A more detailed description of the way of creating a patent structure diagram will be the same as that given in connection with the second embodiment and therefore the description is omitted. In this example, with reference to the flowchart in FIG. 42, a general idea of the process of creating a patent structure diagram in the analysis server will be described.

The document read out unit 4110 reads out a plurality of document elements to be analyzed from the document storage unit of the recording device 4103 (step S4210). According to the embodiment, examples of the document elements to be analyzed include population documents or a document to be surveyed and population documents.

Then, the time data extraction unit 4120 extracts the time data of each element from the document element group read out in the document reading step S4210 (step S4220).

Then, the similarity calculation unit 4140 operates similarity measures between the document elements based on the index term data of each of the document elements extracted in the index data extracting step S4230 (step S4240). The similarity measure (similarity) calculation has been described and therefore the description is omitted.

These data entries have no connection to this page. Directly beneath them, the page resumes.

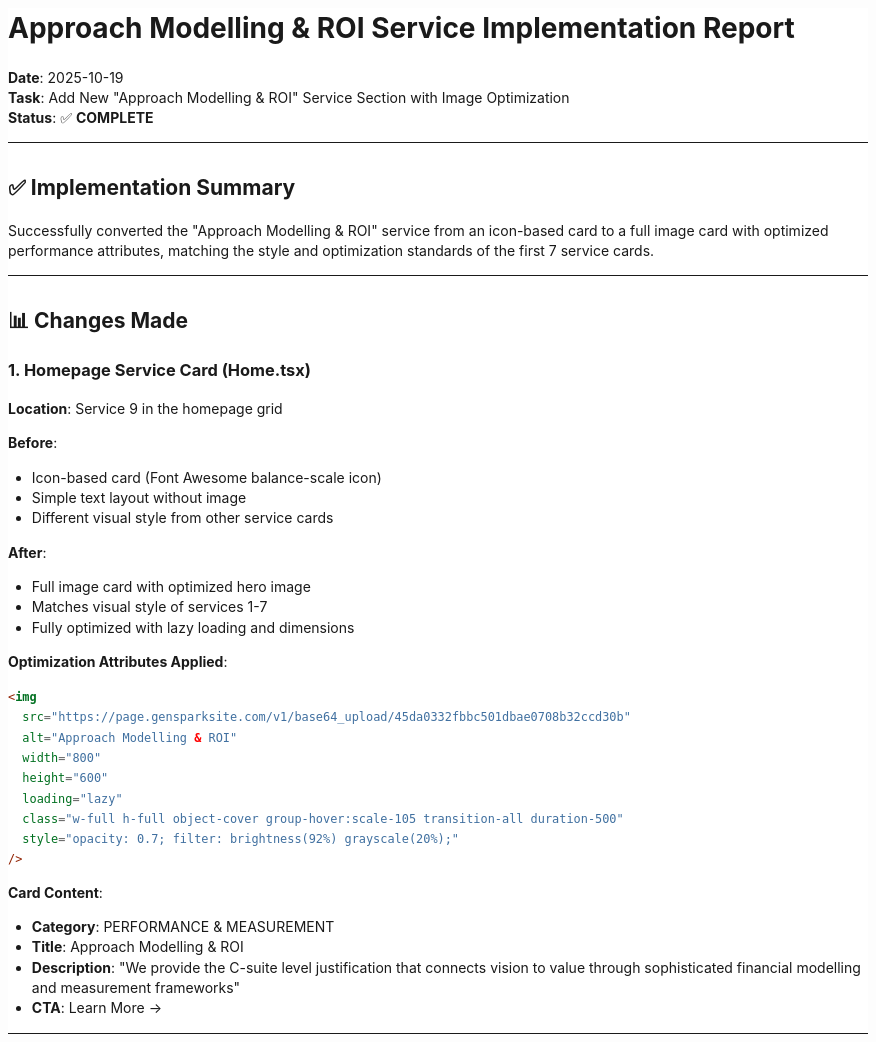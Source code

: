 # Approach Modelling & ROI Service Implementation Report

**Date**: 2025-10-19  
**Task**: Add New "Approach Modelling & ROI" Service Section with Image Optimization  
**Status**: ✅ **COMPLETE**

---

## ✅ **Implementation Summary**

Successfully converted the "Approach Modelling & ROI" service from an icon-based card to a full image card with optimized performance attributes, matching the style and optimization standards of the first 7 service cards.

---

## 📊 **Changes Made**

### **1. Homepage Service Card (Home.tsx)**

**Location**: Service 9 in the homepage grid

**Before**:
- Icon-based card (Font Awesome balance-scale icon)
- Simple text layout without image
- Different visual style from other service cards

**After**:
- Full image card with optimized hero image
- Matches visual style of services 1-7
- Fully optimized with lazy loading and dimensions

**Optimization Attributes Applied**:
```html
<img 
  src="https://page.gensparksite.com/v1/base64_upload/45da0332fbbc501dbae0708b32ccd30b" 
  alt="Approach Modelling & ROI"
  width="800"
  height="600"
  loading="lazy"
  class="w-full h-full object-cover group-hover:scale-105 transition-all duration-500"
  style="opacity: 0.7; filter: brightness(92%) grayscale(20%);"
/>
```

**Card Content**:
- **Category**: PERFORMANCE & MEASUREMENT
- **Title**: Approach Modelling & ROI
- **Description**: "We provide the C-suite level justification that connects vision to value through sophisticated financial modelling and measurement frameworks"
- **CTA**: Learn More →

---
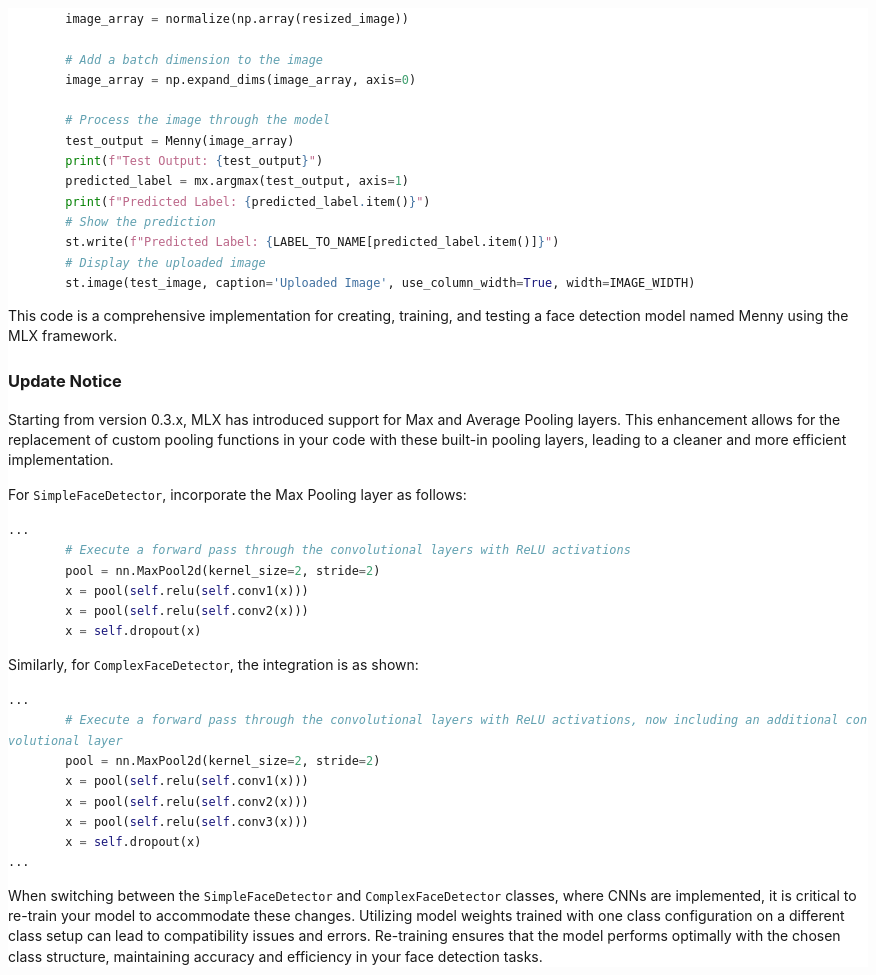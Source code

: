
 ```python
        image_array = normalize(np.array(resized_image))

        # Add a batch dimension to the image
        image_array = np.expand_dims(image_array, axis=0)

        # Process the image through the model
        test_output = Menny(image_array)
        print(f"Test Output: {test_output}")
        predicted_label = mx.argmax(test_output, axis=1)
        print(f"Predicted Label: {predicted_label.item()}")
        # Show the prediction
        st.write(f"Predicted Label: {LABEL_TO_NAME[predicted_label.item()]}")
        # Display the uploaded image
        st.image(test_image, caption='Uploaded Image', use_column_width=True, width=IMAGE_WIDTH)

```

This code is a comprehensive implementation for creating, training, and testing a face detection model named Menny using the MLX framework. 

### Update Notice

Starting from version 0.3.x, MLX has introduced support for Max and Average Pooling layers. This enhancement allows for the replacement of custom pooling functions in your code with these built-in pooling layers, leading to a cleaner and more efficient implementation.

For `SimpleFaceDetector`, incorporate the Max Pooling layer as follows:

```python
...
        # Execute a forward pass through the convolutional layers with ReLU activations
        pool = nn.MaxPool2d(kernel_size=2, stride=2)
        x = pool(self.relu(self.conv1(x)))
        x = pool(self.relu(self.conv2(x)))
        x = self.dropout(x)
```

Similarly, for `ComplexFaceDetector`, the integration is as shown:

```python
...
        # Execute a forward pass through the convolutional layers with ReLU activations, now including an additional convolutional layer
        pool = nn.MaxPool2d(kernel_size=2, stride=2)
        x = pool(self.relu(self.conv1(x)))
        x = pool(self.relu(self.conv2(x)))
        x = pool(self.relu(self.conv3(x)))
        x = self.dropout(x)
...
```

When switching between the `SimpleFaceDetector` and `ComplexFaceDetector` classes, where CNNs are implemented, it is critical to re-train your model to accommodate these changes. Utilizing model weights trained with one class configuration on a different class setup can lead to compatibility issues and errors. Re-training ensures that the model performs optimally with the chosen class structure, maintaining accuracy and efficiency in your face detection tasks.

Then, the tree-like diagram creation unit 4150 creates a tree-like diagram of the document element group to be analyzed based on the similarity measures operated in the similarity measure operating step S4240 (step S4250). As the tree-like diagram, a dendrogram in which the similarity measures between the document elements are reflected on the height of the connection positions (connection distances) is desirably used. A specific example of a method of creating such a dendrogram includes a known Ward method.

The cutting condition read out unit 4160 then reads out a tree-like diagram cutting condition recorded in the condition recording unit in the recording device 4103 (step S4260).

The arrangement condition read out unit 4180 reads out a document element arrangement condition in the cluster recorded in the condition recording unit in the recording device 4103 (step S4280).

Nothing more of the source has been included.